This might be somewhere close to what happened. Or it could be quite, quite wrong:
Jimmy Spithill, chairing a meeting of the sailing and design team: "Hell, boys, it's 8-1, how are we going to make the boat go faster? Give me a status report."
Team member: "We've got the new daggerboards nearly ready; we are allowed 10 of them in all and we are optimising some for different conditions and so we can go faster downwind or upwind, depending on the weather. We also have the systems already working which allow us to set our foils pretty much automatically. We are also ready to begin work on the wingsail - re-tooling it so it twists more, like Team NZ's does, should add more power."
JS: "That'll help but will it be enough? What does Russell say?"
Team member: "He says Larry told him to fit an active gyro stabiliser. He's got one on his superyacht Musashi. It would help us to foil more stably and for longer periods."
JS: "We can't do that; we can't have anything on board that uses stored energy. Everything has to be powered by the grinders."
TM: "Yeah, but what if we put in a gyro, powered it by the grinders and we turn it into a kind of read-out metre that doesn't do any actual work itself but just tells us what we have to do. That's allowed under the rules. So then the gyro would be giving us a reading and telling us at what level we need to get things to."
Another team member: "Yeah! The grinders already know where to direct their energy through lights and buttons on their consoles, right? So we could just set up the console with, like, two arrows, and the grinders know they have to sweat it out until the two arrows meet and hold it there."
JS: "Can we do that? [Leafs through rule book]. There isn't anything here which says we can't have a gyro. If we can do that, we can optimise the boat so that it holds its own downwind but goes upwind like a rocket ..."
TM: "But we've got no time."
JS: "Yes, we have, and we are just going to have to sail like men possessed until we get all this stuff up and running."
That's the bottom line (maybe). Whatever happened and whatever they used, Oracle ended up winning the technology race dominated for so long by Team NZ.
The fact that they were able (maybe) to put in place a stabilising mechanism that allowed better judgment than that of mere humans is no different from Team NZ beating the rules by working out how to foil in the first place. It's also no different from putting in place a self-tacking jib which, like the Oracle board system, doesn't need human intervention but is powered by the grinders.

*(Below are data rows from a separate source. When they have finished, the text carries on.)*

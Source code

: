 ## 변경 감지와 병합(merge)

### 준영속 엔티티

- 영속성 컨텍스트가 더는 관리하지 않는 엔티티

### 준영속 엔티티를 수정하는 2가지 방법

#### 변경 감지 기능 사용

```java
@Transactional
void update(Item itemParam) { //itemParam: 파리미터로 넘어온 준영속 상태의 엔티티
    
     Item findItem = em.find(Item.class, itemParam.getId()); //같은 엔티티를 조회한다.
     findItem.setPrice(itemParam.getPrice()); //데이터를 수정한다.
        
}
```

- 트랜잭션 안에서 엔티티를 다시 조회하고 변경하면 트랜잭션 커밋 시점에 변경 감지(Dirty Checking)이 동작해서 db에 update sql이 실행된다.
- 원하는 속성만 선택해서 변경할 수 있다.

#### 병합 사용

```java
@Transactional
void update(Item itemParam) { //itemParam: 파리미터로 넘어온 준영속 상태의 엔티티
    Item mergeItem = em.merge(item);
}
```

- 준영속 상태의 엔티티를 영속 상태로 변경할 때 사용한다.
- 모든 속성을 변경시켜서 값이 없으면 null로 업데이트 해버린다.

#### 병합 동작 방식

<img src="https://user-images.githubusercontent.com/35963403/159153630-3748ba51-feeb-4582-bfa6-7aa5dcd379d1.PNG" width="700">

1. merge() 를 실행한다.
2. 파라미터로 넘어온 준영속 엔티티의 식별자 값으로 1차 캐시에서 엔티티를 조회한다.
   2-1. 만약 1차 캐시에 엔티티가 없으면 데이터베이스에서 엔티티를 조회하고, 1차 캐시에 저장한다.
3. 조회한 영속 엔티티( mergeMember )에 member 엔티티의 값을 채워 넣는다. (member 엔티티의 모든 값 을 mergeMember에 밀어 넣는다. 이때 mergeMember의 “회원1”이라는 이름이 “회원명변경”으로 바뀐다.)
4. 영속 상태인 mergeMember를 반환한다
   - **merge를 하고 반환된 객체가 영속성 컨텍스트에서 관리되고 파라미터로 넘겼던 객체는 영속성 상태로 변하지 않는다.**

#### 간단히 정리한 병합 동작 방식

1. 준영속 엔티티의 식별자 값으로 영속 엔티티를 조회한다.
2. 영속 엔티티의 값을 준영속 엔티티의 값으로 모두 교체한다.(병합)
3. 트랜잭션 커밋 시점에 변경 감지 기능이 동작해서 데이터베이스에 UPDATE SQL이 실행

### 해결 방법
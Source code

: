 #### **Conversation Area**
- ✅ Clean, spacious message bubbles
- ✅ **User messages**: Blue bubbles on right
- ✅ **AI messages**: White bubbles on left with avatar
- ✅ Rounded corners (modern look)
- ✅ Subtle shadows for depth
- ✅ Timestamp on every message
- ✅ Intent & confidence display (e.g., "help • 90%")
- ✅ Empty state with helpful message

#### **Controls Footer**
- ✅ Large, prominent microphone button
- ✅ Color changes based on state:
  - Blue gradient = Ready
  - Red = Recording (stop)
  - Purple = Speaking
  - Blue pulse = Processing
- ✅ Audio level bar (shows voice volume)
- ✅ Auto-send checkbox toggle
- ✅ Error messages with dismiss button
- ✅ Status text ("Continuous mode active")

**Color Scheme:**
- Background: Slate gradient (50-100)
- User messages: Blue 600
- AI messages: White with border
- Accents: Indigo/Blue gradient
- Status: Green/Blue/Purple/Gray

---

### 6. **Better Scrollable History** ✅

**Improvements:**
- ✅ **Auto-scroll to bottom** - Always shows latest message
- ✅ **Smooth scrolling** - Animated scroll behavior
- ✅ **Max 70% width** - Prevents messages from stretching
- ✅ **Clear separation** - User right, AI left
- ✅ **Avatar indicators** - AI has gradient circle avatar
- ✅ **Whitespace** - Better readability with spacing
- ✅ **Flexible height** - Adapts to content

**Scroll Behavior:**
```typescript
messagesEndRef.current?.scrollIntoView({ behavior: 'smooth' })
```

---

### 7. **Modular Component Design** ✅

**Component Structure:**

In the end, Oracle got their enhancements together in double-quick time, aided and abetted by those God-awful America's Cup rules (time limits anyone?) and wind limits softened by the safety constraints after Bart Simpson's death - constraints that saw the races called off when Team NZ were leading and which gave Oracle time for more adjustments.
Computer modelling is so advanced - Team NZ made computer-designed enhancements to their boat which they knew were going to work even before they tested them - they could be reasonably assured of success. Some could argue that it's a shame that software and electronics win a sailing race. There's some carry in that.
But it was still a last-gasp throw of the technology dice - and they still had to sail like men possessed. And that's the America's Cup...
• Before anyone writes in with conspiracy and bribery theories, please don't bother unless you have absolute proof.